WHAT TO PRODUCE: Do not repeat pictures. Repeat exactly the lines of the listing below from its first line through the line with "ordered by increasing".

EXERCISE INPUT:
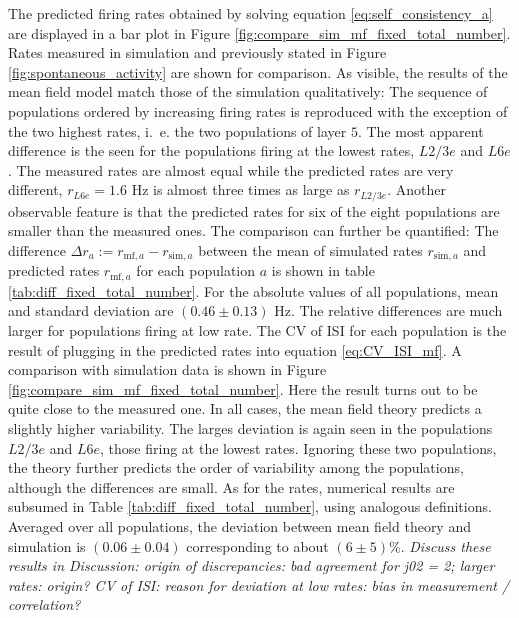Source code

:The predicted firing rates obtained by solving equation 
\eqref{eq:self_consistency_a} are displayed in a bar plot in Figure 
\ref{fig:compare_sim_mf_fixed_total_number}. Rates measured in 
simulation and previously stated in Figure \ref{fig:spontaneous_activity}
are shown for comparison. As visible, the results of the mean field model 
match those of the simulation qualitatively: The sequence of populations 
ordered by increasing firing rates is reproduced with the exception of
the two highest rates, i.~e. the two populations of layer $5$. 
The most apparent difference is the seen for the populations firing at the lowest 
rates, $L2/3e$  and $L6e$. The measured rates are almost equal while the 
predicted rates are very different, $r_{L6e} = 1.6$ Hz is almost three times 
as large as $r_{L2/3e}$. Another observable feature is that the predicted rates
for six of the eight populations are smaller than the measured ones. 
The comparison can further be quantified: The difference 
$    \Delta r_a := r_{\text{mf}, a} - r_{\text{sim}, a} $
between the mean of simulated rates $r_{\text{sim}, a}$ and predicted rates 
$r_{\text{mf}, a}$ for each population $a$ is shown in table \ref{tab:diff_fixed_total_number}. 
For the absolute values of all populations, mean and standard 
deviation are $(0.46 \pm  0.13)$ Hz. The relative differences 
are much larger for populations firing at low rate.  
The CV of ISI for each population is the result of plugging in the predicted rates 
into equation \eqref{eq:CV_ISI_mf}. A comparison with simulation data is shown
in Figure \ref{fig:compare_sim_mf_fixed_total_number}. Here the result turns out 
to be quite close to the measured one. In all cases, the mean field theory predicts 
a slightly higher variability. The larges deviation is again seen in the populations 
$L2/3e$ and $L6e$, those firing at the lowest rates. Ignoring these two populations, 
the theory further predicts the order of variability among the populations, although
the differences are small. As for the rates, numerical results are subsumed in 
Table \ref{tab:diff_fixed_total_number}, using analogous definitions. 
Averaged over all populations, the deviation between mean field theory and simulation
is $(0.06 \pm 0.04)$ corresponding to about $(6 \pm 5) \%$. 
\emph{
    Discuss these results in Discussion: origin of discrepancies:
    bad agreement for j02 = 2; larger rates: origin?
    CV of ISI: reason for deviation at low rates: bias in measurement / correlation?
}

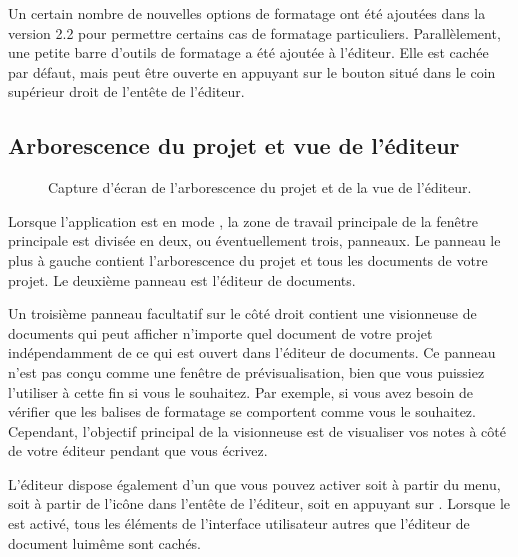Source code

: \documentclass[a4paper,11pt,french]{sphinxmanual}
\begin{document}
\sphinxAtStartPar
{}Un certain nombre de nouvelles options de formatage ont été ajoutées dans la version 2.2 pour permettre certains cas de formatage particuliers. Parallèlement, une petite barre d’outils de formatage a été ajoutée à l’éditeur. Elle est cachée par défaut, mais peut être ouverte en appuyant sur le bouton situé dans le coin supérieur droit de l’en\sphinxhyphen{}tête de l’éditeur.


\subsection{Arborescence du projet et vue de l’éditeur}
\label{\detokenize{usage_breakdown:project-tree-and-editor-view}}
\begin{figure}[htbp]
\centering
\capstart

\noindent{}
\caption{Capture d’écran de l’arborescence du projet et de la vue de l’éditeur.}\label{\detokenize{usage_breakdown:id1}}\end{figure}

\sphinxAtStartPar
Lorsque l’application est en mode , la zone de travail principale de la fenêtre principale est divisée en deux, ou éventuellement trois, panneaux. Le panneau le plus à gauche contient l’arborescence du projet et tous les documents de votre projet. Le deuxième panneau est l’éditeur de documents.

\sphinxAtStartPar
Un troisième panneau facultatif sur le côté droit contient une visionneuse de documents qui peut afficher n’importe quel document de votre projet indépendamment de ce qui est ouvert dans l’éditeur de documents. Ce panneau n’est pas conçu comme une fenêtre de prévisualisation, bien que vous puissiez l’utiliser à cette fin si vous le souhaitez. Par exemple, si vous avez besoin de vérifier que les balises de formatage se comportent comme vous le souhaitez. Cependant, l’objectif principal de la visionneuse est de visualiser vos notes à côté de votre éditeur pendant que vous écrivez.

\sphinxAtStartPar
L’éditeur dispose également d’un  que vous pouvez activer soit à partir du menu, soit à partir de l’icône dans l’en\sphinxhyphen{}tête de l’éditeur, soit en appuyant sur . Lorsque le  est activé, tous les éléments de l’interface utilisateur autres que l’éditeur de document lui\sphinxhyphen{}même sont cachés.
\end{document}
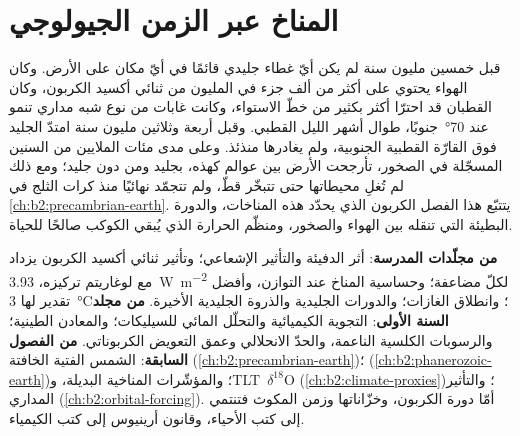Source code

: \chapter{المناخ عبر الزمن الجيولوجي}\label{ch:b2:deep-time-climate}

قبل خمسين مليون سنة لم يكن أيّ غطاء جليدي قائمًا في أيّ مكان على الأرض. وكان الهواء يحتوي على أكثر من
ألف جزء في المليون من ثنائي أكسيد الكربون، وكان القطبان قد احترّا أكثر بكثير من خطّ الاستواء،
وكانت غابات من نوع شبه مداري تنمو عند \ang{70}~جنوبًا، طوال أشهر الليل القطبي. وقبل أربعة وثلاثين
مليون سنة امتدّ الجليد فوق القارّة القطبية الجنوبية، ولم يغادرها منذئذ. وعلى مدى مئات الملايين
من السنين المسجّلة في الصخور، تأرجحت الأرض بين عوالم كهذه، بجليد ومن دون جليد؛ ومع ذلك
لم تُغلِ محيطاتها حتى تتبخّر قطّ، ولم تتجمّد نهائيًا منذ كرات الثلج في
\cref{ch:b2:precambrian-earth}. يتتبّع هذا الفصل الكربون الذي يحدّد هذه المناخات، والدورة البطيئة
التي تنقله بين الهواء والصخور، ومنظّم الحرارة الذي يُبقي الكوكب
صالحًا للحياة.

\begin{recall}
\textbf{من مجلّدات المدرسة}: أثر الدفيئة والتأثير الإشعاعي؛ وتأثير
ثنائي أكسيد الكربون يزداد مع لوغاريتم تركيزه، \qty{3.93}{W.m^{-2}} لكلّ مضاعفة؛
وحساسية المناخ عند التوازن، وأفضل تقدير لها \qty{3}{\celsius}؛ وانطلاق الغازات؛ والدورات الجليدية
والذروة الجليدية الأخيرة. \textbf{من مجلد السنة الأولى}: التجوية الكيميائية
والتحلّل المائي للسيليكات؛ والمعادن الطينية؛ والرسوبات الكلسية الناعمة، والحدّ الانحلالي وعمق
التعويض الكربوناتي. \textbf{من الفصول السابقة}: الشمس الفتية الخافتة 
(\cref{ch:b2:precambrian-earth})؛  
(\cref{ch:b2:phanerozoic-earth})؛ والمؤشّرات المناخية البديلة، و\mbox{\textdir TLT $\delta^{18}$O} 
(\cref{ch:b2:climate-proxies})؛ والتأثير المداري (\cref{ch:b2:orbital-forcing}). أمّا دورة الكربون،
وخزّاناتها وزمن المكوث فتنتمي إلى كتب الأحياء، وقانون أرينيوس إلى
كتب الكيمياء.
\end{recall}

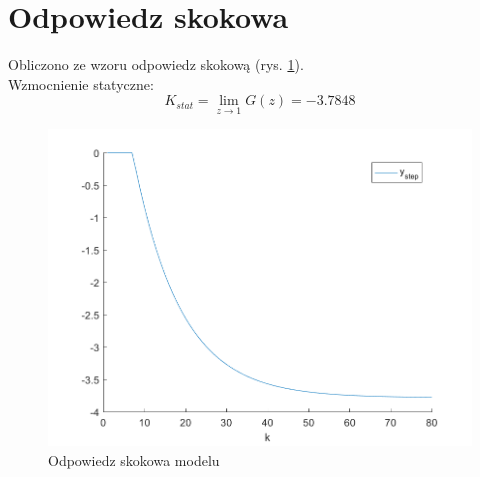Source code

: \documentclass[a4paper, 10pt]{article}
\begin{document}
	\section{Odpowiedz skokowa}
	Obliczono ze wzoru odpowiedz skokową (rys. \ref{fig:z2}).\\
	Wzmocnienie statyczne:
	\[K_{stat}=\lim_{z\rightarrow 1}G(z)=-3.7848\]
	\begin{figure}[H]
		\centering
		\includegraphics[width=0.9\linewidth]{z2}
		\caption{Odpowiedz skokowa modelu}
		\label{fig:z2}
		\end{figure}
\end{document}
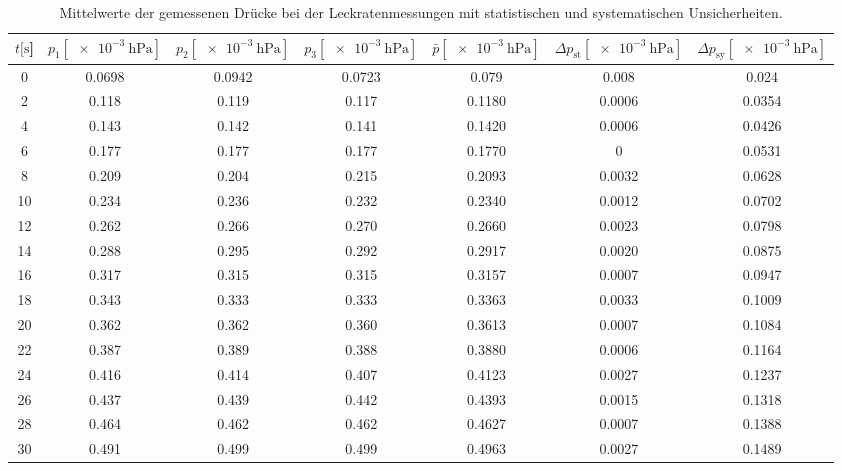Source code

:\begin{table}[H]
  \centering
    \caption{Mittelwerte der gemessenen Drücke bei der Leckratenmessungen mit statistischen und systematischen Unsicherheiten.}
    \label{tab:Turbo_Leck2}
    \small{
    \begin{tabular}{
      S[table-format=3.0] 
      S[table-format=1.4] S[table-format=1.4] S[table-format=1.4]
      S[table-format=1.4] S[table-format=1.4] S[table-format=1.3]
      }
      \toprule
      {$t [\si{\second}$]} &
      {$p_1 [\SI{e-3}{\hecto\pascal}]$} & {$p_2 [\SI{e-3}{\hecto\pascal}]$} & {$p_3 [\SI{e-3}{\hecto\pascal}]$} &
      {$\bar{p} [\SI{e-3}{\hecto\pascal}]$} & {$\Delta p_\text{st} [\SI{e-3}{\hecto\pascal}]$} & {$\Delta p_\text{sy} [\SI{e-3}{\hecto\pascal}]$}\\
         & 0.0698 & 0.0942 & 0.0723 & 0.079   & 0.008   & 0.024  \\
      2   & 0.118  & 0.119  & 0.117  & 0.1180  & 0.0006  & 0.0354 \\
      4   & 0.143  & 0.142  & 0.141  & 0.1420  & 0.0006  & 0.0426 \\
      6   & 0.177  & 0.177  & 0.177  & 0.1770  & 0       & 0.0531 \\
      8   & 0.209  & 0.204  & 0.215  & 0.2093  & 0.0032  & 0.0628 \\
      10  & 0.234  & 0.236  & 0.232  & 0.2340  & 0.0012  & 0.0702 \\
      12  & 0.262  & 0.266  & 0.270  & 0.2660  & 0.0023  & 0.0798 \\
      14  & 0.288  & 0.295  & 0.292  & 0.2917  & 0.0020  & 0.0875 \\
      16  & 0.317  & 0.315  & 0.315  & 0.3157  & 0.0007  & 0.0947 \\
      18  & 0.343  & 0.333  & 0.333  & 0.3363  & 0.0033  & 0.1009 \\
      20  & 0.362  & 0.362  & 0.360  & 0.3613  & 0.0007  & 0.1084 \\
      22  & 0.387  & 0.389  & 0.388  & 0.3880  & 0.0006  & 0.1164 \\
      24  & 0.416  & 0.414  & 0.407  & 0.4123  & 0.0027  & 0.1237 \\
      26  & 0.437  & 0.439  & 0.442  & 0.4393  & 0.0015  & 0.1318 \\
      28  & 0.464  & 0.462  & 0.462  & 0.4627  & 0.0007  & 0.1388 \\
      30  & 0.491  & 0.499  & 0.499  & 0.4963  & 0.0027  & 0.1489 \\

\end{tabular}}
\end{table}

YOUR RESPONSE:
Source code

:The predicted firing rates obtained by solving equation 
\eqref{eq:self_consistency_a} are displayed in a bar plot in Figure 
\ref{fig:compare_sim_mf_fixed_total_number}. Rates measured in 
simulation and previously stated in Figure \ref{fig:spontaneous_activity}
are shown for comparison. As visible, the results of the mean field model 
match those of the simulation qualitatively: The sequence of populations 
ordered by increasing firing rates is reproduced with the exception of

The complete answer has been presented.